The honest read: depth and pose are the headline wins, where VLM3 genuinely ties the best specialists. Correspondence is where it competes but does not lead.
Limits and open questions
The most important caveat is in correspondence. VLM3’s 15.37 EPE beats DKM and RoMa but trails the expert matcher UFM at 7.89 EPE — roughly half the error. So the “VLMs match experts” claim holds for depth, pose, and object-3D, but not yet for dense matching, where a dedicated model still wins by 2x.
The authors attribute the remaining gap to data rather than architecture, suggesting “further scaling and more careful data mixture tuning” would close it — which is a hypothesis, not a demonstrated result. Open questions follow: does the no-3D-architecture story survive at the matching frontier, or does correspondence need something the text interface cannot express precisely enough? How far does focal-length unification generalize to extreme or unknown intrinsics? And the [0, 2000) coordinate quantization caps achievable spatial precision — an inherent ceiling of pointing at pixels through text.
FAQ
What is VLM3?
VLM3 is a vision-language model from Meta and Princeton that learns 3D tasks — metric depth, camera pose, pixel correspondence, object-level 3D — without any 3D-specific architecture or specialized loss. A 4B version matches expert vision models on most of these.
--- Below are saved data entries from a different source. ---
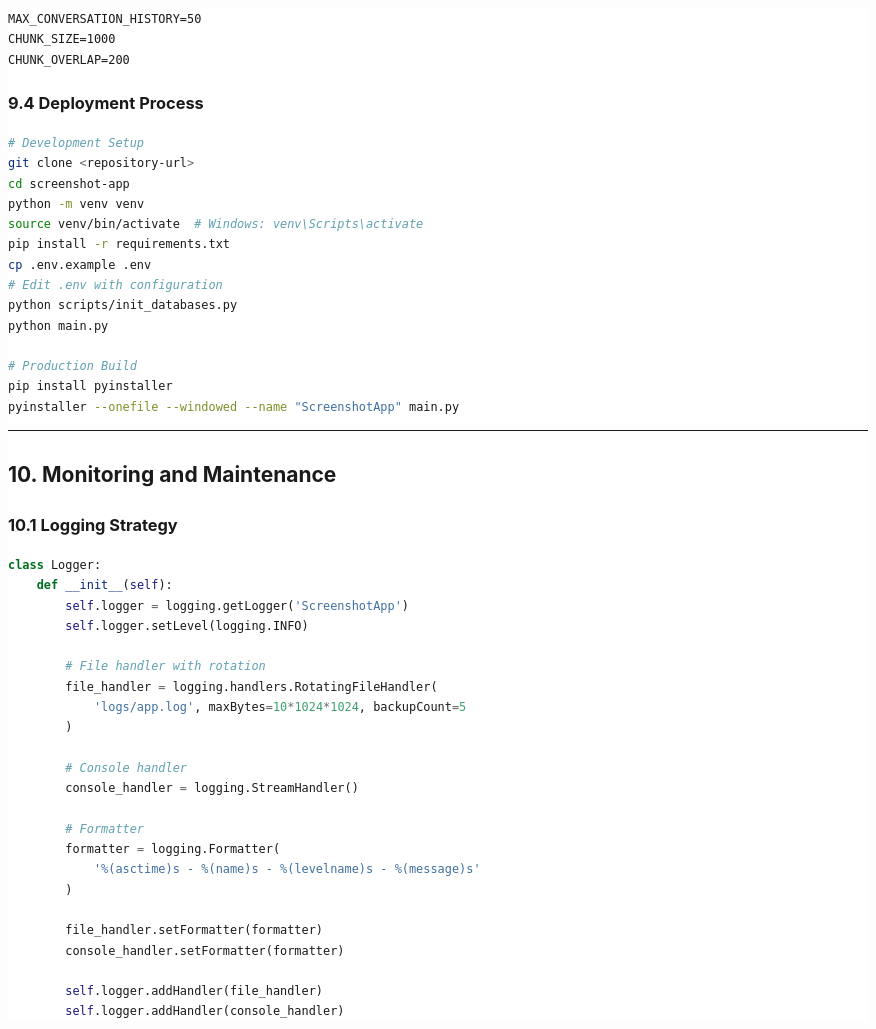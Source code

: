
 ```env
MAX_CONVERSATION_HISTORY=50
CHUNK_SIZE=1000
CHUNK_OVERLAP=200
```

### 9.4 Deployment Process
```bash
# Development Setup
git clone <repository-url>
cd screenshot-app
python -m venv venv
source venv/bin/activate  # Windows: venv\Scripts\activate
pip install -r requirements.txt
cp .env.example .env
# Edit .env with configuration
python scripts/init_databases.py
python main.py

# Production Build
pip install pyinstaller
pyinstaller --onefile --windowed --name "ScreenshotApp" main.py
```

---

## 10. Monitoring and Maintenance

### 10.1 Logging Strategy
```python
class Logger:
    def __init__(self):
        self.logger = logging.getLogger('ScreenshotApp')
        self.logger.setLevel(logging.INFO)
        
        # File handler with rotation
        file_handler = logging.handlers.RotatingFileHandler(
            'logs/app.log', maxBytes=10*1024*1024, backupCount=5
        )
        
        # Console handler
        console_handler = logging.StreamHandler()
        
        # Formatter
        formatter = logging.Formatter(
            '%(asctime)s - %(name)s - %(levelname)s - %(message)s'
        )
        
        file_handler.setFormatter(formatter)
        console_handler.setFormatter(formatter)
        
        self.logger.addHandler(file_handler)
        self.logger.addHandler(console_handler)
```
How does VLM3 match expert 3D models without a 3D architecture?
Three changes to a standard VLM: focal-length unification (resize images to a 1000-pixel focal length to remove camera ambiguity), text-based pixel reference (name pixels as text coordinates in [0, 2000) instead of visual markers), and data mixture and scaling weighted by dataset size.
Is VLM3 better than DepthLM and SpatialRGPT?
On depth, VLM3 improves DepthLM-7B’s δ₁ from 0.84 to 0.90 with a smaller 4B model. On object-level 3D understanding it outperforms SpatialRGPT-8B on both qualitative (91.35%) and quantitative (58.51%) accuracy.
What can VLM3 not do well?
Dense pixel correspondence. VLM3 reaches 15.37 EPE — better than DKM and RoMa, but the expert matcher UFM is far ahead at 7.89 EPE, about half the error. Matching is the one task where a specialist still beats it.
What does “focal length unification” mean in VLM3?
It resizes images so the effective focal length is always 1000 pixels. Because focal length controls how pixels map to real-world depth, fixing it removes the contradictory supervision that otherwise arises when training on images from many different cameras.